Comparing DAST Tools
The aim of this section is to compare the findings of the various DAST tools used in the previous section and rank them to provide a solution to the 2nd point of the problem statement under
ZAP and W3AF, both, found various vulnerabilities. Interestingly, most of the vulnerabilities identified by the tools are different from the other. The tools also were different in terms of ease of usage. I found W3AF more user-friendly than ZAP, mainly due to the difficulty I faced while configuring the tools to authenticate with DVNA as a user. W3AF's authentication mechanism was extremely simple whereas, for ZAP, the CLI was very complicated to use. After the initial hitches, both tools were quite close in terms of the number of discoveries but ZAP found more vulnerabilities than W3AF. After consolidating the discoveries that the tools made, I'll rank ZAP above W3AF even though it was more complicated to use because the results that ZAP produced were more relevant. Below is a table of comparison the various types of discoveries ZAP and W3AF made:
|Rank||Tool||Vulnerabilities Discovered||Informational Discoveries|
|1||ZAP (Zed Attack Proxy)||9||1|
|2||W3AF (Web Application Attack & Audit Framework)||5||3|
ZAP uses a set of rules built into the application and segregated into two halves - active scan rules and passive scan rules. These rules are derived from the OWASP Top 10 project. The active scan rules attempt to uncover security vulnerabilities by using known attacks against the target application. The passive scan rules observe the HTTP messages sent to the web application and detect malicious behavior.
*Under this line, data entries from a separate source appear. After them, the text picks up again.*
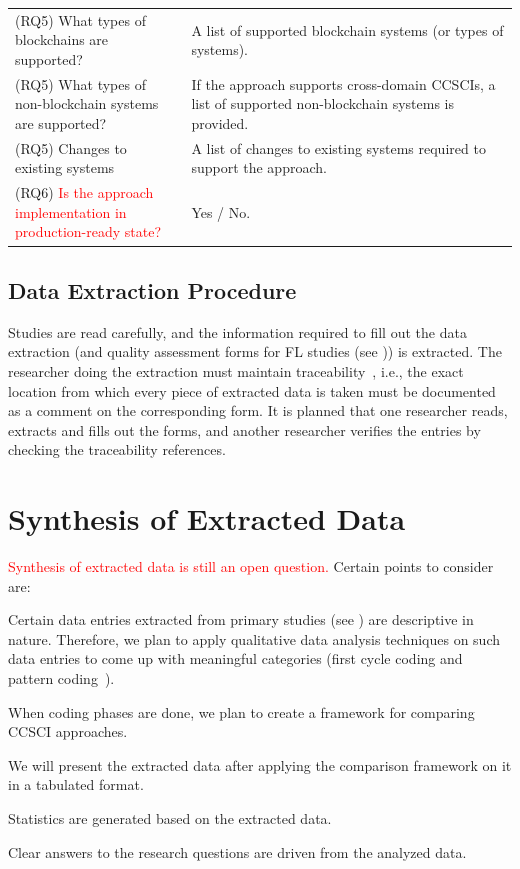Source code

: \documentclass[review]{elsarticle}
\begin{document}
{\begin{landscape}
\begin{table}[ht]
\begin{tabular}{p{0.35\linewidth} | p{0.65\linewidth}}
				(RQ5) What types of blockchains are supported? & A list of supported blockchain systems (or types of systems). \\
				(RQ5) What types of non-blockchain systems are supported? & If the approach supports cross-domain CCSCIs, a list of supported non-blockchain systems is provided. \\
				(RQ5) Changes to existing systems & A list of changes to existing systems required to support the approach. \\
				(RQ6) \textcolor{red}{Is the approach implementation in production-ready state?} & Yes / No. 
			\end{tabular}
		\end{table}
\end{landscape}
}

\subsection{Data Extraction Procedure}
Studies are read carefully, and the information required to fill out the data extraction (and quality assessment forms for FL studies (see )) is extracted.
The researcher doing the extraction must maintain traceability~\cite{Garousi2017MLR}, i.e., the exact location from which every piece of extracted data is taken must be documented as a comment on the corresponding form.
It is planned that one researcher reads, extracts and fills out the forms, and another researcher verifies the entries by checking the traceability references.

\section{Synthesis of Extracted Data}
\label{sec:synthesis-of-extracted-data}
\textcolor{red}{Synthesis of extracted data is still an open question.}
Certain points to consider are:
\begin{list}{-}{}
	\item Certain data entries extracted from primary studies (see ) are descriptive in nature.
	Therefore, we plan to apply qualitative data analysis techniques on such data entries to come up with meaningful categories (first cycle coding and pattern coding~\cite{Miles2014QualitativeDataAnalysis}).
	\item When coding phases are done, we plan to create a framework for comparing CCSCI approaches.
	\item We will present the extracted data after applying the comparison framework on it in a tabulated format.
	\item Statistics are generated based on the extracted data.
	\item Clear answers to the research questions are driven from the analyzed data.
\end{list}
\end{document}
ZAP's baseline scan found a total of 10 issues with DVNA. The split-up of the issues found is listed in the table below:
|1.||X-Frame-Options Header Not Set||Medium|
|2.||CSP Scanner: Wildcard Directive||Medium|
|4.||Absence of Anti-CSRF Tokens||Low|
|5.||X-Content-Type-Options Header Missing||Low|
|6.||Cookie Without SameSite Attribute||Low|
|7.||Web Browser XSS Protection Not Enabled||Low|
|8.||Server Leaks Information via "X-Powered-By" HTTP Response Header Field(s)||Low|
|9.||Content Security Policy (CSP) Header Not Set||Low|
|10.||Information Disclosure - Suspicious Comments||Informational|
The complete report generated by the ZAP baseline scan can be found here.
Since, W3AF had multiple output options, I initially went with storing the output in an HTML report as I thought it would be easier to comprehend but the report only stated a single informational discovery, which was not right because on the console I saw various other discoveries. So, I also generated a Text Report, which is supposed to be the exact replica of the console output and as expected, the text report was more detailed and contained more discoveries.
W3AF works by first crawling the application to find injectable fields (with an option to authenticate with the application to reach segments that lie behind the authentication layer). After it curates a list of URLs, it tries to find injectable fields in each of those URLs and based on the plugins enables (such as SQLi plugin, XSS plugin) it injects crafted string inputs to those fields to test vulnerability while also taking note of auxiliary observations about the application's behavior, state or content that W3AF deems worthy of the user taking a look at them.
Below mentioned is the table of the consolidated discoveries that W3AF made along with what kind of discovery it was:
|1.||HTTP response returned without the recommended HTTP header X-Content-Type-Options.||Vulnerability|
|2.||An HTTP response matching the web backdoor signature "cmd.jsp" was found at: "http://localhost:9090/cmd.jspx".||Vulnerability|
|3.||An HTTP response matching the web backdoor signature "cmd.jsp" was found at: "http://localhost:9090/cmd.jsp".||Vulnerability|
|4.||The URL: "http://localhost:9090/learn" has a script tag with a source that points to a third party site.||Vulnerability|
|5.||A comment containing HTML code
|6.||X-Powered-By header for the target HTTP server is "Express".||Information|
|7.||Total unique URLs found (after removing redundant entries) is 24.||Information|
|8.||Total unique fuzzable URLs found (after removing redundant entries) is 24.||Information|
The actual Text report contains a lot of
debug output. So, I redacted the reported and only kept the information relevant to security issues in a separate file which can be found here.
In conclusion, I would say both the performance of both the tools was quite close to the other. The ranking I gave is my personal opinion based solely on the results they provided and their relevance to the solution of the problem statement. I did not consider additional factors, such as user experience, while ranking them.